On the Methodological difficulties of analyzing the association between compositional microbiome data and outcomes: An example from an HIV study.
Conference
65th ISI World Statistics Congress
Format: IPS Abstract - WSC 2025
Keywords: bioinformatics, circulating_microbiota, metagenomics
Session: IPS 927 - Statistical Tools for Microbiome-Based Biomarker Identification and Disease Prediction
Thursday 9 October 2 p.m. - 3:40 p.m. (Europe/Amsterdam)
Abstract
Microbial translocation occurs when bacterial products access the blood stream from the gut due to gut barrier dysfunction, potentially triggering persistent immune activation and affecting treatment efficacy.

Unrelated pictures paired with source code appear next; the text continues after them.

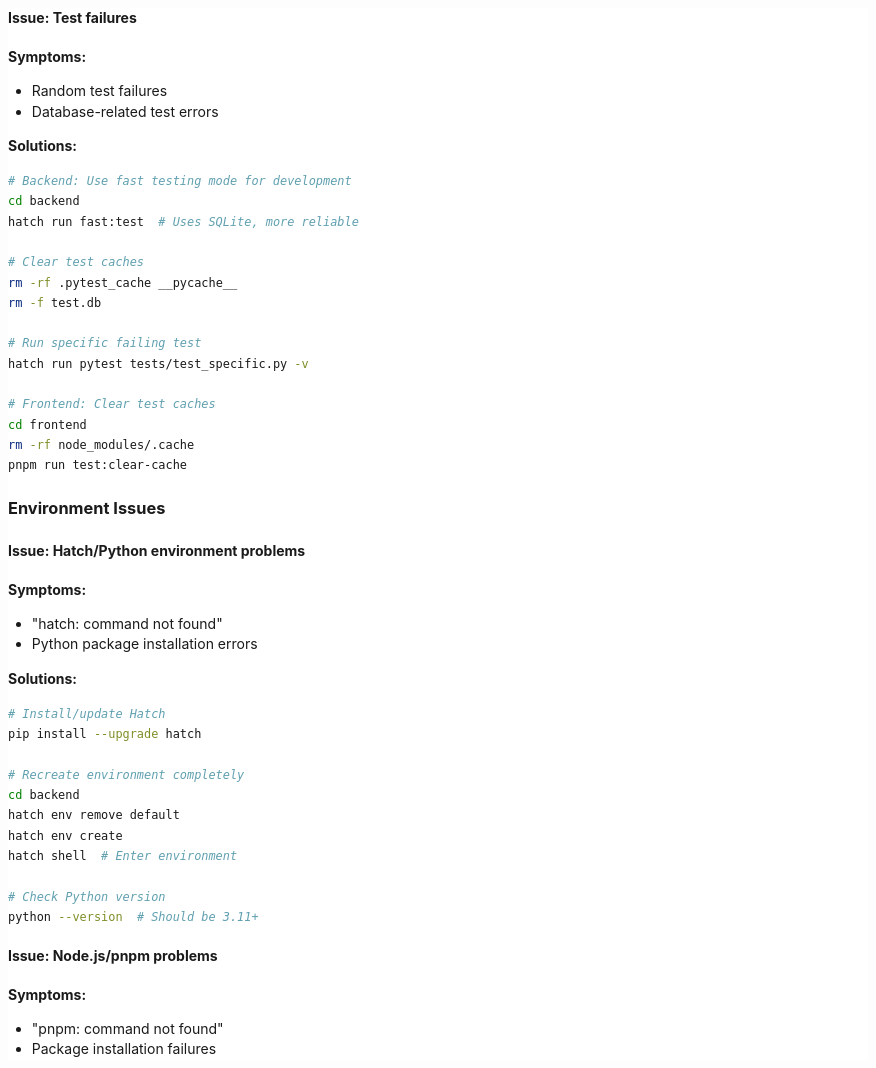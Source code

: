 #### Issue: Test failures

**Symptoms:**
- Random test failures
- Database-related test errors

**Solutions:**

```bash
# Backend: Use fast testing mode for development
cd backend
hatch run fast:test  # Uses SQLite, more reliable

# Clear test caches
rm -rf .pytest_cache __pycache__
rm -f test.db

# Run specific failing test
hatch run pytest tests/test_specific.py -v

# Frontend: Clear test caches
cd frontend
rm -rf node_modules/.cache
pnpm run test:clear-cache
```

### Environment Issues

#### Issue: Hatch/Python environment problems

**Symptoms:**
- "hatch: command not found"
- Python package installation errors

**Solutions:**

```bash
# Install/update Hatch
pip install --upgrade hatch

# Recreate environment completely
cd backend
hatch env remove default
hatch env create
hatch shell  # Enter environment

# Check Python version
python --version  # Should be 3.11+
```

#### Issue: Node.js/pnpm problems

**Symptoms:**
- "pnpm: command not found"
- Package installation failures
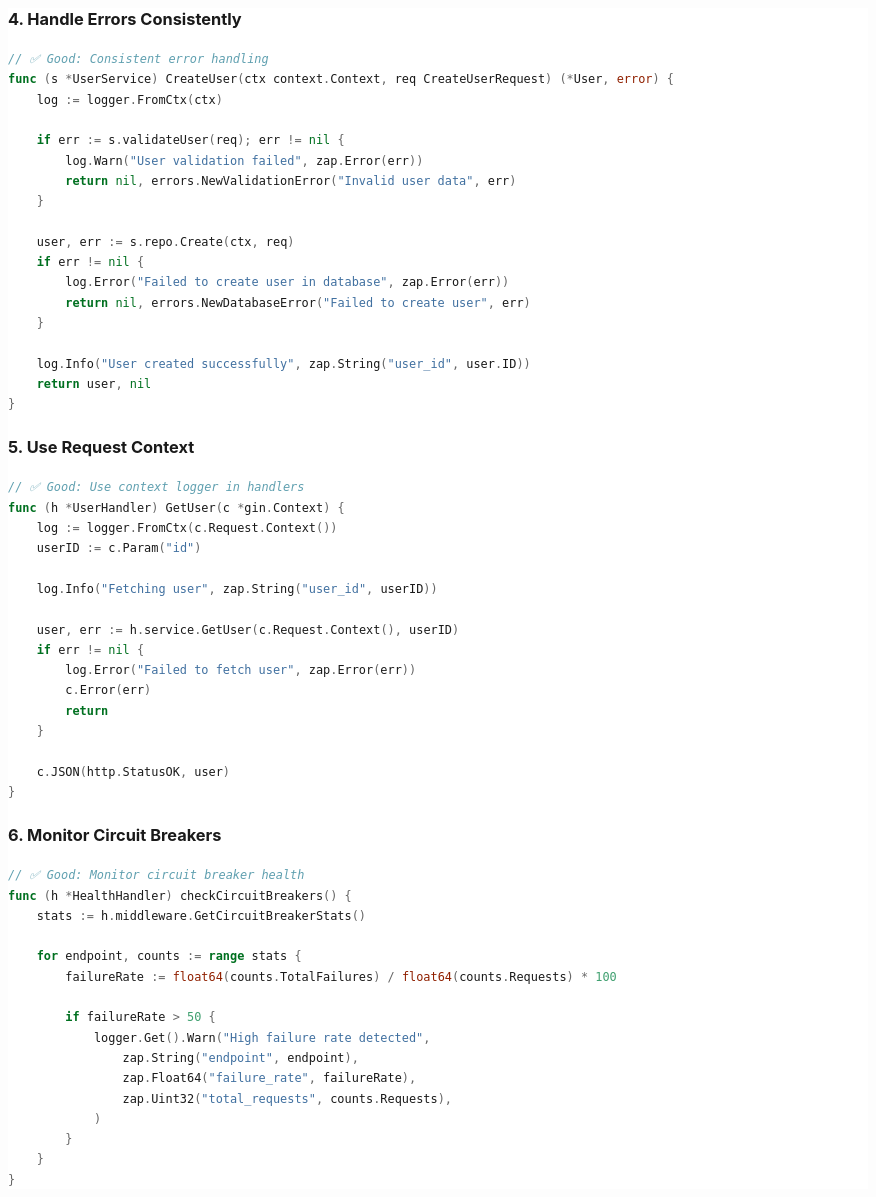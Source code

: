 ### 4. Handle Errors Consistently

```go
// ✅ Good: Consistent error handling
func (s *UserService) CreateUser(ctx context.Context, req CreateUserRequest) (*User, error) {
    log := logger.FromCtx(ctx)
    
    if err := s.validateUser(req); err != nil {
        log.Warn("User validation failed", zap.Error(err))
        return nil, errors.NewValidationError("Invalid user data", err)
    }
    
    user, err := s.repo.Create(ctx, req)
    if err != nil {
        log.Error("Failed to create user in database", zap.Error(err))
        return nil, errors.NewDatabaseError("Failed to create user", err)
    }
    
    log.Info("User created successfully", zap.String("user_id", user.ID))
    return user, nil
}
```

### 5. Use Request Context

```go
// ✅ Good: Use context logger in handlers
func (h *UserHandler) GetUser(c *gin.Context) {
    log := logger.FromCtx(c.Request.Context())
    userID := c.Param("id")
    
    log.Info("Fetching user", zap.String("user_id", userID))
    
    user, err := h.service.GetUser(c.Request.Context(), userID)
    if err != nil {
        log.Error("Failed to fetch user", zap.Error(err))
        c.Error(err)
        return
    }
    
    c.JSON(http.StatusOK, user)
}
```

### 6. Monitor Circuit Breakers

```go
// ✅ Good: Monitor circuit breaker health
func (h *HealthHandler) checkCircuitBreakers() {
    stats := h.middleware.GetCircuitBreakerStats()
    
    for endpoint, counts := range stats {
        failureRate := float64(counts.TotalFailures) / float64(counts.Requests) * 100
        
        if failureRate > 50 {
            logger.Get().Warn("High failure rate detected",
                zap.String("endpoint", endpoint),
                zap.Float64("failure_rate", failureRate),
                zap.Uint32("total_requests", counts.Requests),
            )
        }
    }
}
```
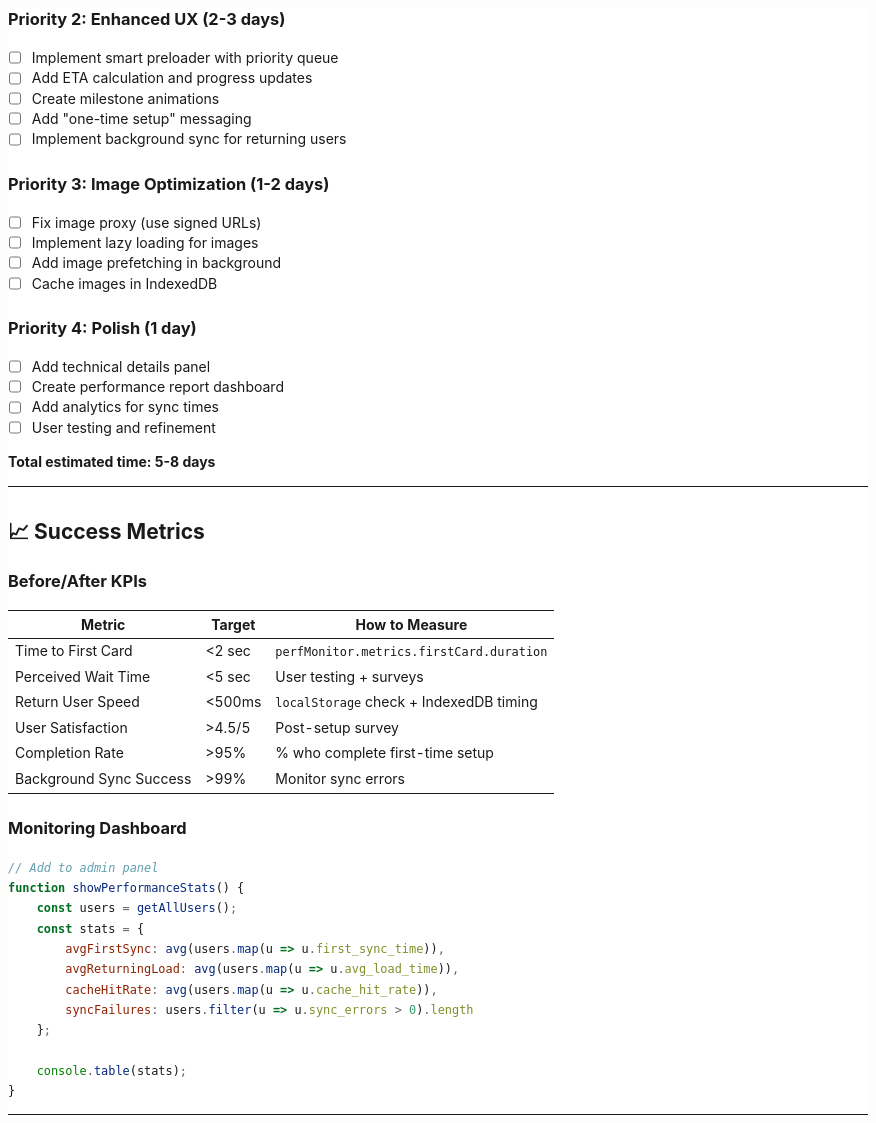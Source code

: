 ### Priority 2: Enhanced UX (2-3 days)
- [ ] Implement smart preloader with priority queue
- [ ] Add ETA calculation and progress updates
- [ ] Create milestone animations
- [ ] Add "one-time setup" messaging
- [ ] Implement background sync for returning users

### Priority 3: Image Optimization (1-2 days)
- [ ] Fix image proxy (use signed URLs)
- [ ] Implement lazy loading for images
- [ ] Add image prefetching in background
- [ ] Cache images in IndexedDB

### Priority 4: Polish (1 day)
- [ ] Add technical details panel
- [ ] Create performance report dashboard
- [ ] Add analytics for sync times
- [ ] User testing and refinement

**Total estimated time: 5-8 days**

---

## 📈 Success Metrics

### Before/After KPIs

| Metric | Target | How to Measure |
|--------|--------|----------------|
| Time to First Card | <2 sec | `perfMonitor.metrics.firstCard.duration` |
| Perceived Wait Time | <5 sec | User testing + surveys |
| Return User Speed | <500ms | `localStorage` check + IndexedDB timing |
| User Satisfaction | >4.5/5 | Post-setup survey |
| Completion Rate | >95% | % who complete first-time setup |
| Background Sync Success | >99% | Monitor sync errors |

### Monitoring Dashboard

```javascript
// Add to admin panel
function showPerformanceStats() {
    const users = getAllUsers();
    const stats = {
        avgFirstSync: avg(users.map(u => u.first_sync_time)),
        avgReturningLoad: avg(users.map(u => u.avg_load_time)),
        cacheHitRate: avg(users.map(u => u.cache_hit_rate)),
        syncFailures: users.filter(u => u.sync_errors > 0).length
    };
    
    console.table(stats);
}
```

---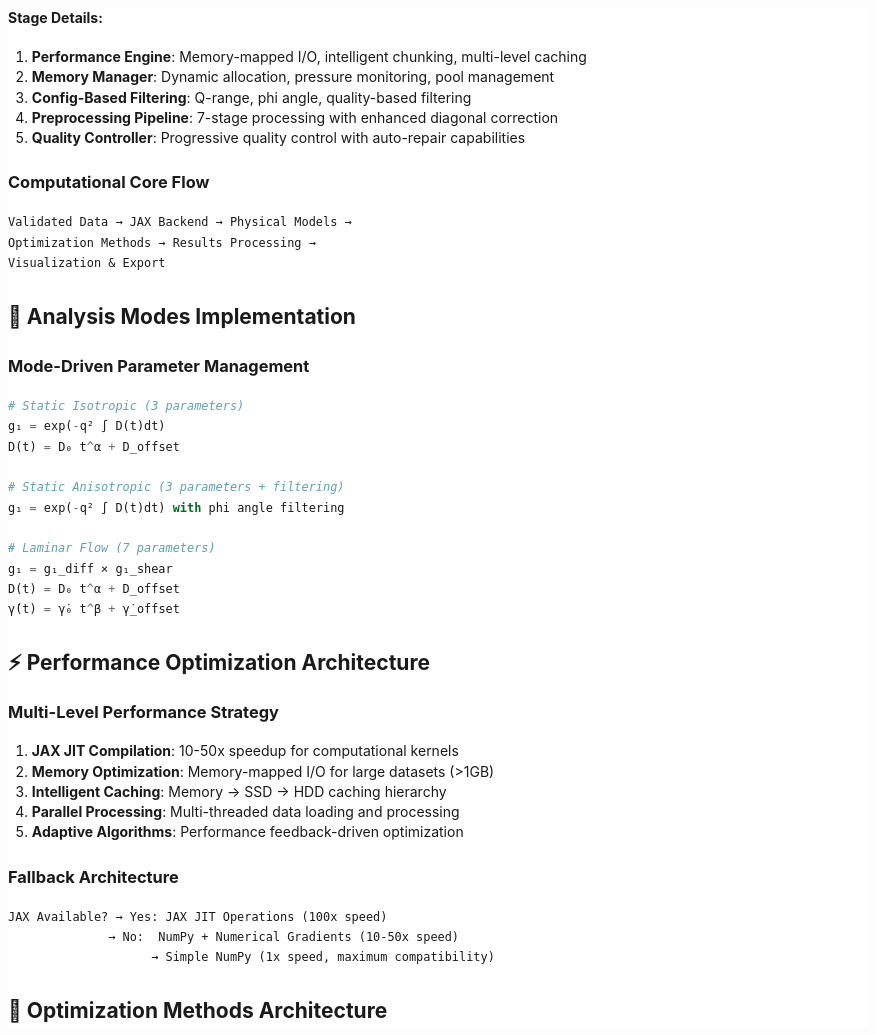 #### **Stage Details:**
1. **Performance Engine**: Memory-mapped I/O, intelligent chunking, multi-level caching
2. **Memory Manager**: Dynamic allocation, pressure monitoring, pool management
3. **Config-Based Filtering**: Q-range, phi angle, quality-based filtering
4. **Preprocessing Pipeline**: 7-stage processing with enhanced diagonal correction
5. **Quality Controller**: Progressive quality control with auto-repair capabilities

### **Computational Core Flow**
```
Validated Data → JAX Backend → Physical Models → 
Optimization Methods → Results Processing → 
Visualization & Export
```

## 🎯 **Analysis Modes Implementation**

### **Mode-Driven Parameter Management**
```python
# Static Isotropic (3 parameters)
g₁ = exp(-q² ∫ D(t)dt)
D(t) = D₀ t^α + D_offset

# Static Anisotropic (3 parameters + filtering)  
g₁ = exp(-q² ∫ D(t)dt) with phi angle filtering

# Laminar Flow (7 parameters)
g₁ = g₁_diff × g₁_shear
D(t) = D₀ t^α + D_offset
γ̇(t) = γ̇₀ t^β + γ̇_offset
```

## ⚡ **Performance Optimization Architecture**

### **Multi-Level Performance Strategy**
1. **JAX JIT Compilation**: 10-50x speedup for computational kernels
2. **Memory Optimization**: Memory-mapped I/O for large datasets (>1GB)
3. **Intelligent Caching**: Memory → SSD → HDD caching hierarchy
4. **Parallel Processing**: Multi-threaded data loading and processing
5. **Adaptive Algorithms**: Performance feedback-driven optimization

### **Fallback Architecture**
```
JAX Available? → Yes: JAX JIT Operations (100x speed)
              → No:  NumPy + Numerical Gradients (10-50x speed)
                    → Simple NumPy (1x speed, maximum compatibility)
```

## 🔬 **Optimization Methods Architecture**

Translocation can be studied using RNA-sequencing techniques to analyze the “meta-transcriptome”: all the RNA from bacteria, viruses and fungi from whole blood. Building on previous work to repurpose existing human sequencing datasets to extract microbiota-related information, the analyses were conducted on the plasma of patients with a treated HIV infection. A key challenge with these new data is to determine whether their metatranscriptome accounts for part of the variability observed in the patients’ response to the HIV treatment. Specifically, to identify meaningful associations between microbiome-derived explanatory variables and our outcome variable, the CD4+ cell count. However, analyzing microbiome data presents several challenges due to its compositional nature and the sparsity of the data matrix, which can lead to spurious correlations among explanatory variables. To address these issues and identify the most appropriate analytical approach, we propose a comparative study aimed at evaluating the impact of different transformations applied to explanatory variables, followed by variable selection methods. The effects of these transformations will be assessed by analyzing their impact on the raw data, facilitating interpretability. Finally, careful interpretation will be conducted to extract biologically meaningful insights from this complex dataset.